Perchè, in effetti, lo sciopero e la protesta hanno suscitato reazioni controverse non per la sostanza delle rivendicazioni, ma per il momento scelto: braccia incrociate e tutti in piazza mentre i negoziati governo / sindacati sono ancora aperti. Il capo dell’opposizione laburista Ed Milliband ha giudicato l’agitazione “sbagliata”, pur aggiungendo che il governo sbaglia, dal canto suo, le misure anti-austerity: in un messaggio su Twitter, Milliband ha scritto che "la gente è stata tradita da entrambe le parti e il governo ha agito in modo sconsiderato". Dura la replica del leader sindacale Mark Serwotka : Milliband dovrebbe "ripensare a quel che sta facendo".

Cortei sono sfilati in molte città britanniche. A Leeds un bambino innalzava uno striscione: "Quando sarò grande ... non potrò permettermi di fare l'insegnante". A Londra, 30 mila sono scesi in piazza: frange del corteo si sono scontrate con la polizia a Whitehall, il quartiere dei ministeri; una trentina di persone sono state arrestate.

"L'impatto dello sciopero è stato minimo", ha dichiarato una portavoce di Cameron, ma il vice-premier Nick Clegg non ha portato i figli a scuola. La temuta paralisi di alcuni servizi essenziali, come ad esempio i posti di controllo dei passaporti nei porti e negli aeroporti, non c’è stata.
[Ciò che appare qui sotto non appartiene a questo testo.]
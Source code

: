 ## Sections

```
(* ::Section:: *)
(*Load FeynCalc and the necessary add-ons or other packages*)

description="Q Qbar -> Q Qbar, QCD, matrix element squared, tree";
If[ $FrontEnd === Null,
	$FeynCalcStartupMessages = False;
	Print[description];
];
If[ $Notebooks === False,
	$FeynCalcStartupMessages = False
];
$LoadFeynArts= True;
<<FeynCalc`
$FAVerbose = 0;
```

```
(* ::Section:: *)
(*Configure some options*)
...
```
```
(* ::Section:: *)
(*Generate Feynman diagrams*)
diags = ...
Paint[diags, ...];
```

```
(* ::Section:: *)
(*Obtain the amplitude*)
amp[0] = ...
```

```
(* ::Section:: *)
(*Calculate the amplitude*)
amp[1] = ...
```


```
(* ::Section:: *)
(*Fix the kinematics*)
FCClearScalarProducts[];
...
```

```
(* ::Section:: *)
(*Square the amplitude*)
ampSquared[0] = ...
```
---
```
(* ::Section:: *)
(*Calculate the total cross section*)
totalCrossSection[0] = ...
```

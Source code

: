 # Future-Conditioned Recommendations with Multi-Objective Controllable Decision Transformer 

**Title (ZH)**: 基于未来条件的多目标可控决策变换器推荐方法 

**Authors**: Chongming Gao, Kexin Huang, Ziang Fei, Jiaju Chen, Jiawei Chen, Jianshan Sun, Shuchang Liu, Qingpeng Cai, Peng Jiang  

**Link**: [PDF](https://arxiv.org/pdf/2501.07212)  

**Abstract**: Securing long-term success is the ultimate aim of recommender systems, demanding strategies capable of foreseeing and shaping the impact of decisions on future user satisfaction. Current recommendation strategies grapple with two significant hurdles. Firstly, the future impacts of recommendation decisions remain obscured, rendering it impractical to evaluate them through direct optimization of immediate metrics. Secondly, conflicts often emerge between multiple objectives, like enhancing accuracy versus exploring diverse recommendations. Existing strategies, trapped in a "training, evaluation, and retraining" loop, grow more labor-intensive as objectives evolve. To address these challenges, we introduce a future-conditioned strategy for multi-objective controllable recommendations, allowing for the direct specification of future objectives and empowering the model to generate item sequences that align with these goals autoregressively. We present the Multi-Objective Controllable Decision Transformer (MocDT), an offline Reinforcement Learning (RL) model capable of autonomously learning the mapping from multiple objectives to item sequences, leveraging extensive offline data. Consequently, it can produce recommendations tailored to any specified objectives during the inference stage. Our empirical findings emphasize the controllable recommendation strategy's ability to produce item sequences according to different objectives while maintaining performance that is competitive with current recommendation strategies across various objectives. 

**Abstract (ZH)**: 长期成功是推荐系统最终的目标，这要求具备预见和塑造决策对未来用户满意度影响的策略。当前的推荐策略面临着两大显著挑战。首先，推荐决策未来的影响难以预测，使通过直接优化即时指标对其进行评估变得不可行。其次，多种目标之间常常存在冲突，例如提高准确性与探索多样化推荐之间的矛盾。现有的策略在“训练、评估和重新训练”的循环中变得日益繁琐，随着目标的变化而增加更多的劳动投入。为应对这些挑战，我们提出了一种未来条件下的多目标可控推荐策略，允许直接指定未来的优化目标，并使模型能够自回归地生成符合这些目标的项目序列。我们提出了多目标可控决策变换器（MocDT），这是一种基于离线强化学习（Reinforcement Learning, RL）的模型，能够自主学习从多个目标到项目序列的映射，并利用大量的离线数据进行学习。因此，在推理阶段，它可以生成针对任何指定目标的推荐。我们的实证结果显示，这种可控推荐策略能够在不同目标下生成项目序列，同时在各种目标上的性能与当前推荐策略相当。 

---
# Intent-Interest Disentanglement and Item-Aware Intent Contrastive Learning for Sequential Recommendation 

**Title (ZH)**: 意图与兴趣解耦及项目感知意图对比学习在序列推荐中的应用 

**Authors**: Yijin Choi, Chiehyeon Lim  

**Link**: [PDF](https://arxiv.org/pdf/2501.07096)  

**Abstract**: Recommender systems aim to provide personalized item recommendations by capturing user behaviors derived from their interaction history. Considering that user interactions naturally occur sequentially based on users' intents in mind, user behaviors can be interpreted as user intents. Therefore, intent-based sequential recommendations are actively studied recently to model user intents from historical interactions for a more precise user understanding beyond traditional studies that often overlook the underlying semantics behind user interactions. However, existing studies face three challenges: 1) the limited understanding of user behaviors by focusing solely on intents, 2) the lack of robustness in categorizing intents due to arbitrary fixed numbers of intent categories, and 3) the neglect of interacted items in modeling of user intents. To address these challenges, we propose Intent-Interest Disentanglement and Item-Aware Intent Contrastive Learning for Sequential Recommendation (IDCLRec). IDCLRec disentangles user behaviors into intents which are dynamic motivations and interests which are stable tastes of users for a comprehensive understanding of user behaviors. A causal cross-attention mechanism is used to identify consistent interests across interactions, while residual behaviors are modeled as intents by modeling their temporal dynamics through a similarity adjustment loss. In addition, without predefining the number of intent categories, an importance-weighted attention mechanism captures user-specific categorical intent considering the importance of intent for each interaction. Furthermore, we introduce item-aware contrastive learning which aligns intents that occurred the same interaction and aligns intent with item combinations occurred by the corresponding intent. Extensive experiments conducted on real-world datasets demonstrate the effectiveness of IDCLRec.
E, come le scuole, tribunali e altre strutture pubbliche hanno funzionato, sia pure a macchia di leopardo. Pero’, il 90 per cento dei poliziotti che gestiscono i call center erano in sciopero, per ammissione di Scotland Yard: il che ha reso difficile chiamare un'ambulanza, la polizia o i vigili del fuoco.

La riforma delle pensioni contestata prevede l’innalzamento dell'età pensionabile da 60 a 66 anni e l’aumento dei contributi che ciascun lavoratore del pubblico impiego deve versare. Le trattative dovrebbero proseguire fino all’autunno e la protesta potrebbe avere seguiti e sviluppi: la Gran Bretagna del conservatore Cameron non è il ventre molle di un’Europa travagliata dalla crisi, ma la gente vuole capire prima di pagare.